Information was received by BACP under Article 4.6 of the Memorandum & Articles of Association, which raised concerns about the suitability of Mr Curran’s continued membership of BACP. The nature of the allegations suggested that his membership of BACP had brought, or if his membership continued, could bring the reputation of the Association and/or professions of counselling and psychotherapy into disrepute and that there may have been serious breaches of the Ethical Framework for Good Practice in Counselling & Psychotherapy.
Following an Appeal Hearing, the task of the Appeal Panel was to decide whether or not the decision of the Article 4.6 Panel was correct in all the circumstances.
The Article 4.6 Panel was concerned that Mr Curran appeared to have had a sexual relationship with a person whom he had informed he was counselling.
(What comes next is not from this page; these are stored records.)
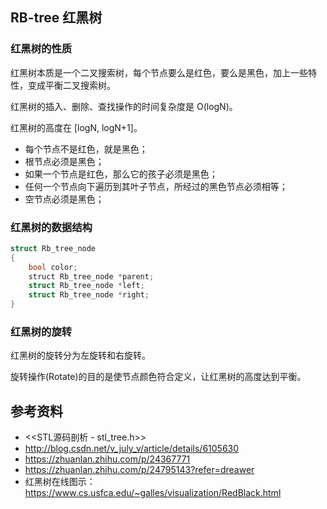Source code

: ## RB-tree 红黑树

### 红黑树的性质

红黑树本质是一个二叉搜索树，每个节点要么是红色，要么是黑色，加上一些特性，变成平衡二叉搜索树。

红黑树的插入、删除、查找操作的时间复杂度是 O(logN)。

红黑树的高度在 [logN, logN+1]。

* 每个节点不是红色，就是黑色；
* 根节点必须是黑色；
* 如果一个节点是红色，那么它的孩子必须是黑色；
* 任何一个节点向下遍历到其叶子节点，所经过的黑色节点必须相等；
* 空节点必须是黑色；

### 红黑树的数据结构

```cpp
struct Rb_tree_node
{
    bool color;
    struct Rb_tree_node *parent;
    struct Rb_tree_node *left;
    struct Rb_tree_node *right;
}
```

### 红黑树的旋转

红黑树的旋转分为左旋转和右旋转。

旋转操作(Rotate)的目的是使节点颜色符合定义，让红黑树的高度达到平衡。

## 参考资料

* <<STL源码剖析 - stl_tree.h>>
* http://blog.csdn.net/v_july_v/article/details/6105630
* https://zhuanlan.zhihu.com/p/24367771
* https://zhuanlan.zhihu.com/p/24795143?refer=dreawer
* 红黑树在线图示：https://www.cs.usfca.edu/~galles/visualization/RedBlack.html
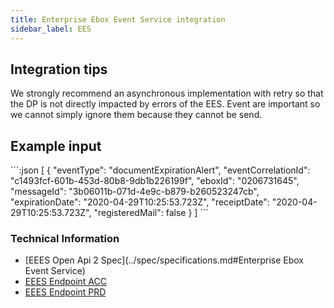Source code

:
 ```yaml
---
title: Enterprise Ebox Event Service integration
sidebar_label: EES
---
```



## Integration tips

We strongly recommend an asynchronous implementation with retry so that the DP  is not directly impacted by errors of the EES. Event are important so we cannot simply ignore them because they cannot be send.

## Example input

´´´:json
[
    {
      "eventType": "documentExpirationAlert",
      "eventCorrelationId": "c1493fcf-601b-453d-80b8-9db1b226199f",
      "eboxId": "0206731645",
      "messageId": "3b06011b-071d-4e9c-b879-b260523247cb",
      "expirationDate": "2020-04-29T10:25:53.723Z",
      "receiptDate": "2020-04-29T10:25:53.723Z",
      "registeredMail": false
    }
  ]
´´´

### Technical Information

- [EEES Open Api 2 Spec](../spec/specifications.md#Enterprise Ebox Event Service)
- [EEES Endpoint ACC](https://public.int.fedservices.be/EventServices/Ebox/enterprise/document/events)
- [EEES Endpoint PRD](https://public.fedservices.be/EventServices/Ebox/enterprise/document/events)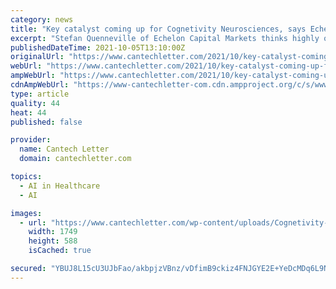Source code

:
 ```yaml
---
category: news
title: "Key catalyst coming up for Cognetivity Neurosciences, says Echelon"
excerpt: "Stefan Quenneville of Echelon Capital Markets thinks highly of Cognetivity Neurosciences, maintaining a “Speculative Buy” rating and target price of $1.50/share for a projected return of 134 per cent in an update to clients on Thursday."
publishedDateTime: 2021-10-05T13:10:00Z
originalUrl: "https://www.cantechletter.com/2021/10/key-catalyst-coming-up-for-cognetivity-neurosciences-says-echelon/"
webUrl: "https://www.cantechletter.com/2021/10/key-catalyst-coming-up-for-cognetivity-neurosciences-says-echelon/"
ampWebUrl: "https://www.cantechletter.com/2021/10/key-catalyst-coming-up-for-cognetivity-neurosciences-says-echelon/amp/"
cdnAmpWebUrl: "https://www-cantechletter-com.cdn.ampproject.org/c/s/www.cantechletter.com/2021/10/key-catalyst-coming-up-for-cognetivity-neurosciences-says-echelon/amp/"
type: article
quality: 44
heat: 44
published: false

provider:
  name: Cantech Letter
  domain: cantechletter.com

topics:
  - AI in Healthcare
  - AI

images:
  - url: "https://www.cantechletter.com/wp-content/uploads/Cognetivity-Neurosciences.jpg"
    width: 1749
    height: 588
    isCached: true

secured: "YBUJ8L15cU3UJbFao/akbpjzVBnz/vDfimB9ckiz4FNJGYE2E+YeDcMDq6L9NBWp1036T/BeWrYU3c0usYyzUsswvKl4+GLQPlOVZeD/QVcK6LM5X79QOn8IqkzMft+oBYC2QrimDv3s1J+0pAfrIvzBRi18b9naSfn3wj7bnwWYvNEsK1Tfc5wf7j5/45KFenA4gSE3Uo12IQ4+h8qZGXXSfM2i0yiyluKp3gnJYi6ATwgXg7qylPhB8LpjtrhVbWq1B4OFBqHVp4w+6Czf0ZsXlFf64qnWECX6S58lxPSTDEnkmse7PTGSJShjquBEJj/1V1BsH/G//Vyd0DEh7FYYkIFWEEKDqLCLcp33CQI=;ZdvOnd6gd3Tg+a1c2YiUZA=="
---
```


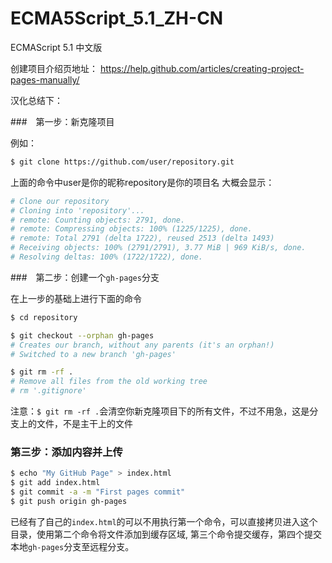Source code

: ECMA5Script_5.1_ZH-CN
=====================

ECMAScript 5.1  中文版

创建项目介绍页地址：
https://help.github.com/articles/creating-project-pages-manually/

汉化总结下：

###　第一步：新克隆项目

例如：
```bash
$ git clone https://github.com/user/repository.git
```
上面的命令中user是你的昵称repository是你的项目名
大概会显示：
```bash
# Clone our repository
# Cloning into 'repository'...
# remote: Counting objects: 2791, done.
# remote: Compressing objects: 100% (1225/1225), done.
# remote: Total 2791 (delta 1722), reused 2513 (delta 1493)
# Receiving objects: 100% (2791/2791), 3.77 MiB | 969 KiB/s, done.
# Resolving deltas: 100% (1722/1722), done.
```
###　第二步：创建一个`gh-pages`分支

在上一步的基础上进行下面的命令
```bash
$ cd repository

$ git checkout --orphan gh-pages
# Creates our branch, without any parents (it's an orphan!)
# Switched to a new branch 'gh-pages'

$ git rm -rf .
# Remove all files from the old working tree
# rm '.gitignore'
```
注意：`$ git rm -rf .`会清空你新克隆项目下的所有文件，不过不用急，这是分支上的文件，不是主干上的文件

###  第三步：添加内容并上传

```bash
$ echo "My GitHub Page" > index.html
$ git add index.html
$ git commit -a -m "First pages commit"
$ git push origin gh-pages
```
已经有了自己的`index.html`的可以不用执行第一个命令，可以直接拷贝进入这个目录，使用第二个命令将文件添加到缓存区域,
第三个命令提交缓存，第四个提交本地`gh-pages`分支至远程分支。
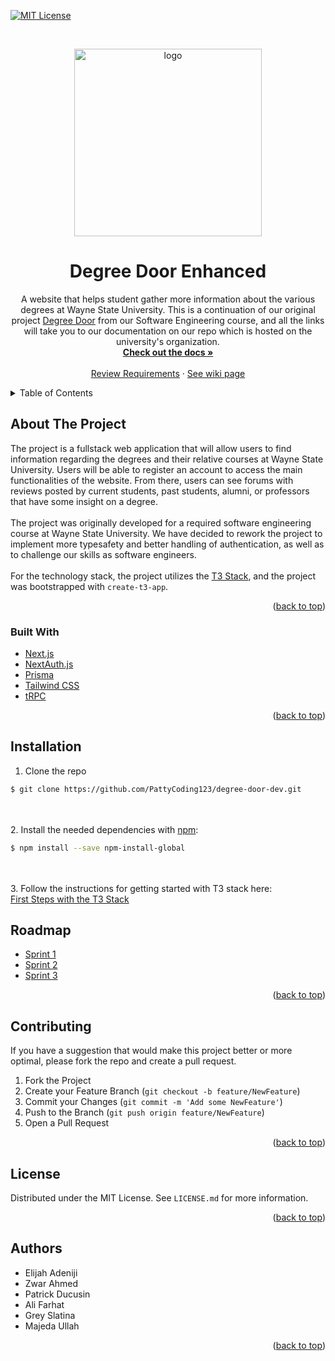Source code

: <div id="top"></div>

<!-- PROJECT SHIELDS -->

[![MIT License][license-shield]][license-url]

<!-- PROJECT LOGO -->
<br />
<p align="center">
  <a href="https://degree-door.vercel.app/login">
    <img src="https://i.imgur.com/PUIKaAn.png" alt="logo" width="300"/>
  </a>
</p>
<div align="center">
  
<h1 align="center">Degree Door Enhanced</h1>

  <p align="center">
    A website that helps student gather more information about the various degrees at Wayne State University. This is a continuation of our original project <a href="https://github.com/WSU-4110/Degree-Door">Degree Door</a> from our Software Engineering course, and all the links will take you to our documentation on our repo which is hosted on the university's organization.
    <br />
    <a href="https://github.com/WSU-4110/Degree-Door"><strong>Check out the docs »</strong></a>
    <br />
    <br />
    <a href="https://github.com/WSU-4110/Degree-Door/issues">Review Requirements</a>
    ·
    <a href="https://github.com/WSU-4110/Degree-Door/wiki">See wiki page</a>
  </p>
</div>

<!-- TABLE OF CONTENTS -->
<details>
  <summary>Table of Contents</summary>
  <ol>
    <li>
      <a href="#about-the-project">About The Project</a>
      <ul>
        <li><a href="#built-with">Built With</a></li>
      </ul>
    </li>
    <li><a href="#installation">Installation</a></li>
    <li><a href="#roadmap">Roadmap</a></li>
    <li><a href="#contributing">Contributing</a></li>
    <li><a href="#license">License</a></li>
    <li><a href="#authors">Authors</a></li>
  </ol>
</details>

<!-- ABOUT THE PROJECT -->

## About The Project

The project is a fullstack web application that will allow users to find information regarding the degrees and their relative courses at Wayne State University. Users will be able to register an account to access the main functionalities of the website. From there, users can see forums with reviews posted by current students, past students, alumni, or professors that have some insight on a degree.<br><br>
The project was originally developed for a required software engineering course at Wayne State University. We have decided to rework the project to implement more typesafety and better handling of authentication, as well as to challenge our skills as software engineers.<br><br>
For the technology stack, the project utilizes the [T3 Stack](https://create.t3.gg/), and the project was bootstrapped with `create-t3-app`.

<p align="right">(<a href="#top">back to top</a>)</p>

### Built With

- [Next.js](https://nextjs.org)
- [NextAuth.js](https://next-auth.js.org)
- [Prisma](https://prisma.io)
- [Tailwind CSS](https://tailwindcss.com)
- [tRPC](https://trpc.io)

<p align="right">(<a href="#top">back to top</a>)</p>

<!-- Installation -->
## Installation
1. Clone the repo
```sh
$ git clone https://github.com/PattyCoding123/degree-door-dev.git
```
<br><br>
2. Install the needed dependencies with [npm](https://www.npmjs.com/):
```sh
$ npm install --save npm-install-global
```
<br><br>
3. Follow the instructions for getting started with T3 stack here:<br>
[First Steps with the T3 Stack](https://create.t3.gg/en/usage/first-steps)

<!-- ROADMAP -->

## Roadmap

- [Sprint 1](https://github.com/WSU-4110/Degree-Door/wiki/Sprint-Plan-1)
- [Sprint 2](https://github.com/WSU-4110/Degree-Door/wiki/Sprint-2-Plan)
- [Sprint 3](https://github.com/WSU-4110/Degree-Door/wiki/Sprint-3-Plan)

<p align="right">(<a href="#top">back to top</a>)</p>

<!-- CONTRIBUTING -->

## Contributing

If you have a suggestion that would make this project better or more optimal,
please fork the repo and create a pull request.

1. Fork the Project
2. Create your Feature Branch (`git checkout -b feature/NewFeature`)
3. Commit your Changes (`git commit -m 'Add some NewFeature'`)
4. Push to the Branch (`git push origin feature/NewFeature`)
5. Open a Pull Request

<p align="right">(<a href="#top">back to top</a>)</p>

<!-- LICENSE -->

## License

Distributed under the MIT License. See `LICENSE.md` for more information.

<p align="right">(<a href="#top">back to top</a>)</p>

<!-- Authors -->

## Authors

- Elijah Adeniji
- Zwar Ahmed
- Patrick Ducusin
- Ali Farhat
- Grey Slatina
- Majeda Ullah

<p align="right">(<a href="#top">back to top</a>)</p>

<!-- MARKDOWN LINKS & IMAGES -->

[license-shield]: https://img.shields.io/github/license/WSU-4110/Degree-Door?style=for-the-badge
[license-url]: https://github.com/WSU-4110/Degree-Door/blob/main/LICENSE.md
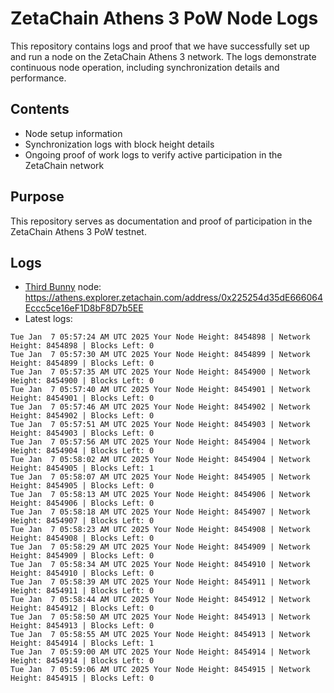 # ZetaChain Athens 3 PoW Node Logs
This repository contains logs and proof that we have successfully set up and run a node on the ZetaChain Athens 3 network. The logs demonstrate continuous node operation, including synchronization details and performance.

## Contents
- Node setup information
- Synchronization logs with block height details
- Ongoing proof of work logs to verify active participation in the ZetaChain network

## Purpose
This repository serves as documentation and proof of participation in the ZetaChain Athens 3 PoW testnet.

## Logs

- [Third Bunny](https://thirdbunny.xyz/) node: https://athens.explorer.zetachain.com/address/0x225254d35dE666064Eccc5ce16eF1D8bF8D7b5EE
- Latest logs:
```
Tue Jan  7 05:57:24 AM UTC 2025 Your Node Height: 8454898 | Network Height: 8454898 | Blocks Left: 0
Tue Jan  7 05:57:30 AM UTC 2025 Your Node Height: 8454899 | Network Height: 8454899 | Blocks Left: 0
Tue Jan  7 05:57:35 AM UTC 2025 Your Node Height: 8454900 | Network Height: 8454900 | Blocks Left: 0
Tue Jan  7 05:57:40 AM UTC 2025 Your Node Height: 8454901 | Network Height: 8454901 | Blocks Left: 0
Tue Jan  7 05:57:46 AM UTC 2025 Your Node Height: 8454902 | Network Height: 8454902 | Blocks Left: 0
Tue Jan  7 05:57:51 AM UTC 2025 Your Node Height: 8454903 | Network Height: 8454903 | Blocks Left: 0
Tue Jan  7 05:57:56 AM UTC 2025 Your Node Height: 8454904 | Network Height: 8454904 | Blocks Left: 0
Tue Jan  7 05:58:02 AM UTC 2025 Your Node Height: 8454904 | Network Height: 8454905 | Blocks Left: 1
Tue Jan  7 05:58:07 AM UTC 2025 Your Node Height: 8454905 | Network Height: 8454905 | Blocks Left: 0
Tue Jan  7 05:58:13 AM UTC 2025 Your Node Height: 8454906 | Network Height: 8454906 | Blocks Left: 0
Tue Jan  7 05:58:18 AM UTC 2025 Your Node Height: 8454907 | Network Height: 8454907 | Blocks Left: 0
Tue Jan  7 05:58:23 AM UTC 2025 Your Node Height: 8454908 | Network Height: 8454908 | Blocks Left: 0
Tue Jan  7 05:58:29 AM UTC 2025 Your Node Height: 8454909 | Network Height: 8454909 | Blocks Left: 0
Tue Jan  7 05:58:34 AM UTC 2025 Your Node Height: 8454910 | Network Height: 8454910 | Blocks Left: 0
Tue Jan  7 05:58:39 AM UTC 2025 Your Node Height: 8454911 | Network Height: 8454911 | Blocks Left: 0
Tue Jan  7 05:58:44 AM UTC 2025 Your Node Height: 8454912 | Network Height: 8454912 | Blocks Left: 0
Tue Jan  7 05:58:50 AM UTC 2025 Your Node Height: 8454913 | Network Height: 8454913 | Blocks Left: 0
Tue Jan  7 05:58:55 AM UTC 2025 Your Node Height: 8454913 | Network Height: 8454914 | Blocks Left: 1
Tue Jan  7 05:59:00 AM UTC 2025 Your Node Height: 8454914 | Network Height: 8454914 | Blocks Left: 0
Tue Jan  7 05:59:06 AM UTC 2025 Your Node Height: 8454915 | Network Height: 8454915 | Blocks Left: 0
```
The information indicated that he referred to his relationship with the woman as more than a friendship, but as a counselling relationship. While Mr Curran appeared to contend that it was a "joke", the Panel was of the opinion that the woman took the reference to be a serious one and that he led the woman to believe that he was acting as a counsellor. It appeared to the Panel that the woman may even have thought that what was being offered to her by way of intimacy was connected with his position as a counsellor and that Mr Curran made use of his counsellor status to seduce the woman.
The Panel was further concerned that Mr Curran’s alleged behaviour and lack of boundaries distressed the woman, did her a disservice, and could damage the profession. The Panel was also of the opinion that Mr Curran’s alleged behaviour did not demonstrate adherence to the ethical principles of counselling and psychotherapy, nor demonstrated the personal moral qualities of integrity and respect, as referred to in the Ethical Framework for Good practice in Counselling & Psychotherapy.
In the course of its deliberations, the Panel was cognisant that this constituted one of many examples of good and sufficient reasons for the implementation of Article 4.6: "members who are accused of, or have committed, acts that are deemed incompatible with the values of counselling and/or psychotherapy".
The Appeal Panel was unanimous in its decision that the decision of the Article 4.6 Panel was correct and that his appeal should be denied. Consequently Mr Curran’s membership of BACP has been terminated forthwith.
Any future application for membership will be considered under Article 4.3 of the Memorandum and Articles of the Association.